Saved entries
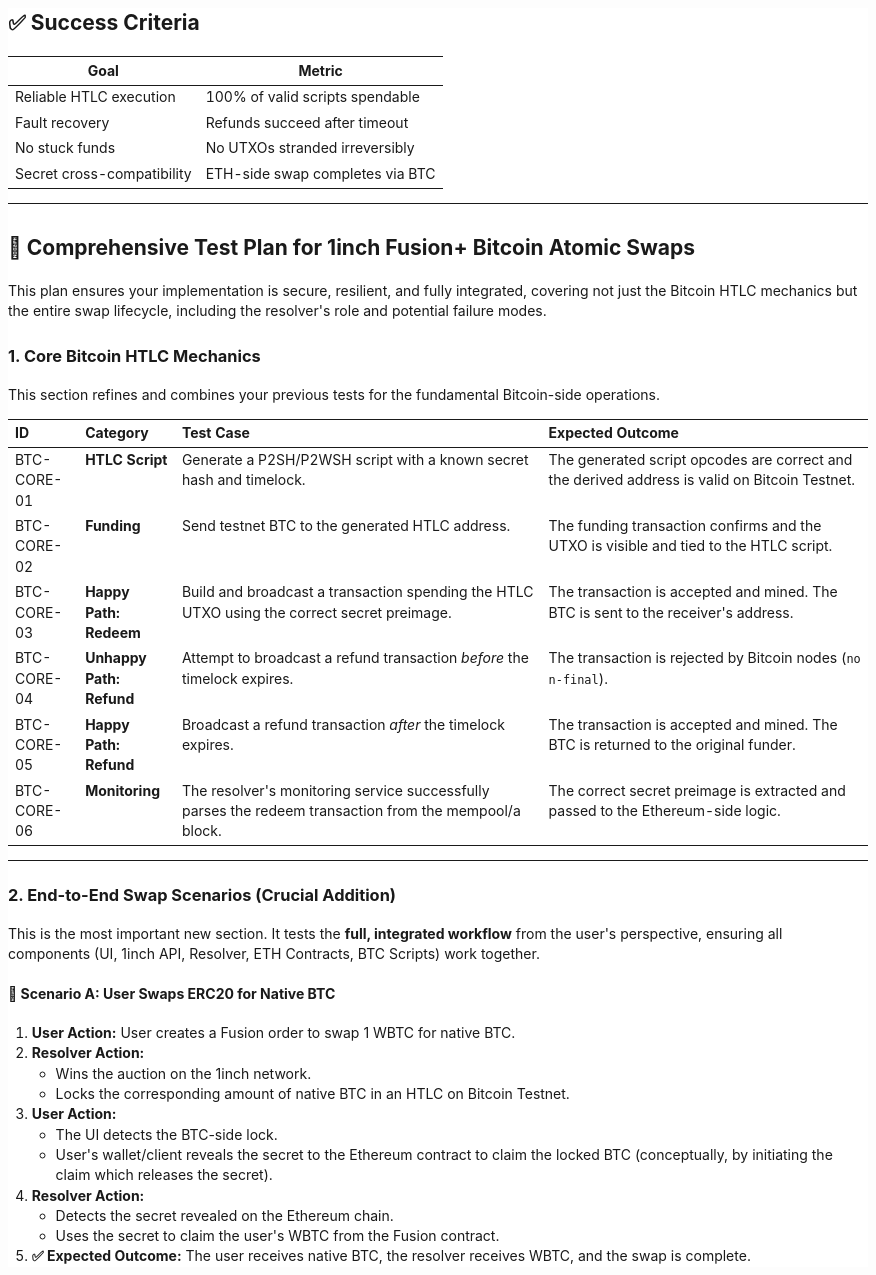 
## ✅ Success Criteria

| Goal                       | Metric                          |
| -------------------------- | ------------------------------- |
| Reliable HTLC execution    | 100% of valid scripts spendable |
| Fault recovery             | Refunds succeed after timeout   |
| No stuck funds             | No UTXOs stranded irreversibly  |
| Secret cross-compatibility | ETH-side swap completes via BTC |

---

## 🧪 Comprehensive Test Plan for 1inch Fusion+ Bitcoin Atomic Swaps

This plan ensures your implementation is secure, resilient, and fully integrated, covering not just the Bitcoin HTLC mechanics but the entire swap lifecycle, including the resolver's role and potential failure modes.

### 1. Core Bitcoin HTLC Mechanics

This section refines and combines your previous tests for the fundamental Bitcoin-side operations.

| ID          | Category                 | Test Case                                                                                              | Expected Outcome                                                                              |
| :---------- | :----------------------- | :----------------------------------------------------------------------------------------------------- | :-------------------------------------------------------------------------------------------- |
| BTC-CORE-01 | **HTLC Script**          | Generate a P2SH/P2WSH script with a known secret hash and timelock.                                    | The generated script opcodes are correct and the derived address is valid on Bitcoin Testnet. |
| BTC-CORE-02 | **Funding**              | Send testnet BTC to the generated HTLC address.                                                        | The funding transaction confirms and the UTXO is visible and tied to the HTLC script.         |
| BTC-CORE-03 | **Happy Path: Redeem**   | Build and broadcast a transaction spending the HTLC UTXO using the correct secret preimage.            | The transaction is accepted and mined. The BTC is sent to the receiver's address.             |
| BTC-CORE-04 | **Unhappy Path: Refund** | Attempt to broadcast a refund transaction _before_ the timelock expires.                               | The transaction is rejected by Bitcoin nodes (`non-final`).                                   |
| BTC-CORE-05 | **Happy Path: Refund**   | Broadcast a refund transaction _after_ the timelock expires.                                           | The transaction is accepted and mined. The BTC is returned to the original funder.            |
| BTC-CORE-06 | **Monitoring**           | The resolver's monitoring service successfully parses the redeem transaction from the mempool/a block. | The correct secret preimage is extracted and passed to the Ethereum-side logic.               |

---

### 2. End-to-End Swap Scenarios (Crucial Addition)

This is the most important new section. It tests the **full, integrated workflow** from the user's perspective, ensuring all components (UI, 1inch API, Resolver, ETH Contracts, BTC Scripts) work together.

#### 🔄 **Scenario A: User Swaps ERC20 for Native BTC**

1.  **User Action:** User creates a Fusion order to swap 1 WBTC for native BTC.
2.  **Resolver Action:**
    - Wins the auction on the 1inch network.
    - Locks the corresponding amount of native BTC in an HTLC on Bitcoin Testnet.
3.  **User Action:**
    - The UI detects the BTC-side lock.
    - User's wallet/client reveals the secret to the Ethereum contract to claim the locked BTC (conceptually, by initiating the claim which releases the secret).
4.  **Resolver Action:**
    - Detects the secret revealed on the Ethereum chain.
    - Uses the secret to claim the user's WBTC from the Fusion contract.
5.  **✅ Expected Outcome:** The user receives native BTC, the resolver receives WBTC, and the swap is complete.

Action item
Copy word for word each line of the data above, from the first through the one containing "Bitcoin Testnet. |", and include no pictures.

Result
## ✅ Success Criteria

| Goal                       | Metric                          |
| -------------------------- | ------------------------------- |
| Reliable HTLC execution    | 100% of valid scripts spendable |
| Fault recovery             | Refunds succeed after timeout   |
| No stuck funds             | No UTXOs stranded irreversibly  |
| Secret cross-compatibility | ETH-side swap completes via BTC |

---

## 🧪 Comprehensive Test Plan for 1inch Fusion+ Bitcoin Atomic Swaps

This plan ensures your implementation is secure, resilient, and fully integrated, covering not just the Bitcoin HTLC mechanics but the entire swap lifecycle, including the resolver's role and potential failure modes.

### 1. Core Bitcoin HTLC Mechanics

This section refines and combines your previous tests for the fundamental Bitcoin-side operations.

| ID          | Category                 | Test Case                                                                                              | Expected Outcome                                                                              |
| :---------- | :----------------------- | :----------------------------------------------------------------------------------------------------- | :-------------------------------------------------------------------------------------------- |
| BTC-CORE-01 | **HTLC Script**          | Generate a P2SH/P2WSH script with a known secret hash and timelock.                                    | The generated script opcodes are correct and the derived address is valid on Bitcoin Testnet. |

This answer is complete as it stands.